The NHCGNE is an elite national collaboration between the Coordinating Center at the Gerontological Society of America and nursing schools worldwide with the highest level of commitment to the field. Supported by a grant from the John A. Hartford Foundation, the NHCGNE is dedicated to optimal health and quality of life for older adults. Its mission is to enhance and sustain the capacity and competency of nurses to provide quality care to older adults through faculty development, advancing gerontological nursing science, facilitating adoption of best practices, fostering leadership, and designing and shaping policy. UCF is one of just 60 institutional members.

“Membership in the NHCGNE will allow our faculty experts to collaborate with other thought leaders in the field to develop cutting-edge best practices in nursing education,” said Mary Lou Sole, dean of the UCF College of Nursing. “This opportunity will further strengthen our gerontology program, which prepares competent and compassionate nurse leaders who will make a positive impact in patient care.”

Gerontology is one of the key research focus areas of the UCF College of Nursing, whose faculty members include nationally and internationally recognized experts in the field. These include five endowed chairs whose collective contributions include hundreds of published articles and books, and millions of dollars of funded research from the National Institutes of Health (NIH) and other organizations.

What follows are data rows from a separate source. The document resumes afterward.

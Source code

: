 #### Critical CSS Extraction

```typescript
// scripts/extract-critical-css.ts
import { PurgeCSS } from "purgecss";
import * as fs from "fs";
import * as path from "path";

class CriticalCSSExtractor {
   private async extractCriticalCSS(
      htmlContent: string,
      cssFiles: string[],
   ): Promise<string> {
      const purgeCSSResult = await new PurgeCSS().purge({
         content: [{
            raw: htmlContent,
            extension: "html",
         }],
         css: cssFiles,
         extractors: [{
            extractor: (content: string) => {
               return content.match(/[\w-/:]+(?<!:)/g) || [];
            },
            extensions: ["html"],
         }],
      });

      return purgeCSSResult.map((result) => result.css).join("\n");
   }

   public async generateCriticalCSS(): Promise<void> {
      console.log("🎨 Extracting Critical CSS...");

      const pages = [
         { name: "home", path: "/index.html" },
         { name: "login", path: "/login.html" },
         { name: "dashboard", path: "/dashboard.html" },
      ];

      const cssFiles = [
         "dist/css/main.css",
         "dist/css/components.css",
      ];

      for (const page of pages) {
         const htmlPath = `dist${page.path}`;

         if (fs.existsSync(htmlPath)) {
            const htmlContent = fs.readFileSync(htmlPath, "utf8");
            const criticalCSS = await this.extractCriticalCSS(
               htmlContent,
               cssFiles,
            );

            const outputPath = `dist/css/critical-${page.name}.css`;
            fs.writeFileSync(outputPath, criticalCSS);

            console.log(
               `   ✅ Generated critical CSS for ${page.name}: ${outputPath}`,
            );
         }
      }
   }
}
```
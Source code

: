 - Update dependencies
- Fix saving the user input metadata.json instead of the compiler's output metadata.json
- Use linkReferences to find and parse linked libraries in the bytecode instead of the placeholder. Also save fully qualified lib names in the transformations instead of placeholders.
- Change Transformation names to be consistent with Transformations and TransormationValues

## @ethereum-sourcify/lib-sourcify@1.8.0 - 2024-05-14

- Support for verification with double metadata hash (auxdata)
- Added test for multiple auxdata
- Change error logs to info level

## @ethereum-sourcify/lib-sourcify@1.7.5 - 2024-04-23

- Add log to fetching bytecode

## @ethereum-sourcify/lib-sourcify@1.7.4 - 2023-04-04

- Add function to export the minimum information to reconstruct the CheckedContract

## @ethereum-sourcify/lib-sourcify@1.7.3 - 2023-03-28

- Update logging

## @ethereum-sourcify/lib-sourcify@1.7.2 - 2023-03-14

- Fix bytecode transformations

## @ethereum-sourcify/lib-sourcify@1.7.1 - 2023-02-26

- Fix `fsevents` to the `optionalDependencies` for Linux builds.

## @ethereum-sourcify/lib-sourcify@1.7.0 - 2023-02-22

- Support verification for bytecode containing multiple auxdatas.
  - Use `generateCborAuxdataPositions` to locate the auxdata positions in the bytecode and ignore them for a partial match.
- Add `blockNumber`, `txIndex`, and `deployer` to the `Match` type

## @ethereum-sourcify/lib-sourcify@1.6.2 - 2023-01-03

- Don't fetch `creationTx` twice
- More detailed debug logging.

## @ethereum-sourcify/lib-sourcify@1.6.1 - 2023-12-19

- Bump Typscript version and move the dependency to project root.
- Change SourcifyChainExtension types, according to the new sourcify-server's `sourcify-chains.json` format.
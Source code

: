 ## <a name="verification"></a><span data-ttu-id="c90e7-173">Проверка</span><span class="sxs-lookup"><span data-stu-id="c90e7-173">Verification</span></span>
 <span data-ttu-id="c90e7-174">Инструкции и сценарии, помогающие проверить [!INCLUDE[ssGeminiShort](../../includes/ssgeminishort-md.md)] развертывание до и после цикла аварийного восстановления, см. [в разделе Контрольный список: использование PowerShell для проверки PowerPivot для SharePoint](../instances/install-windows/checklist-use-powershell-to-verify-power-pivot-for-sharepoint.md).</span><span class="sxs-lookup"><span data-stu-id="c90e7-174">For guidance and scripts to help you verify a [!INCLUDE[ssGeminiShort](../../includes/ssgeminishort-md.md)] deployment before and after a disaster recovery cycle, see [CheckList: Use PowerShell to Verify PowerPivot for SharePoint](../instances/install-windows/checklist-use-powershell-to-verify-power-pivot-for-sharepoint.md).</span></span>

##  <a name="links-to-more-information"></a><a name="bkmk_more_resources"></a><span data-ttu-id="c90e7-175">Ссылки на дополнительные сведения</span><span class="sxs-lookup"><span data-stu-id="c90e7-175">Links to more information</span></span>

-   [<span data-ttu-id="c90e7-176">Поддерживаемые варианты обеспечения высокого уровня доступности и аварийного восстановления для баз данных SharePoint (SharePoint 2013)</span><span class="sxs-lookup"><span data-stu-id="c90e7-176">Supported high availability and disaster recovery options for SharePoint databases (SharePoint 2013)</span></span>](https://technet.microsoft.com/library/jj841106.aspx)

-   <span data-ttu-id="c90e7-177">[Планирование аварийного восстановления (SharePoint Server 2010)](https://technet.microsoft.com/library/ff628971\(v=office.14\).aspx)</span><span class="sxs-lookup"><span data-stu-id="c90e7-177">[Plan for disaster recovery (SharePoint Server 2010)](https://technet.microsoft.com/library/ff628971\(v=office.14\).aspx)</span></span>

Active research includes a NIH funded study by Victoria Loerzel, PhD, RN, OCN, to develop an interactive game to improve self-management of chemotherapy induced nausea and vomiting in older adults; care transitions of older adults with diabetes by Jacqueline LaManna, PhD, ANP-BC, BC-ADM, CDE; advance care planning of older adults by Norma Conner, PhD, RN; and fall prevention in older adults and healthy aging for rural older adults by Ladda Thiamwong, PhD, RN. Additionally, the College of Nursing is an active partner in the planning phase of Legacy Point in Oviedo, a UCF Foundation funded project to create a continuous care retirement community.

Further demonstrating its commitment to developing advance practice nurses in the field of gerontology, the college recently added an Adult Gerontology Acute Care Nurse Practitioner program. The graduate program was created to meet growing demand for nurse practitioners certified to provide care for acute adult patients in the community and nationwide. The UCF College of Nursing also offers an Adult Gerontology Primary Care Nurse Practitioner program to prepare nurses for primary care practice on adult patients both at the master’s and doctoral levels.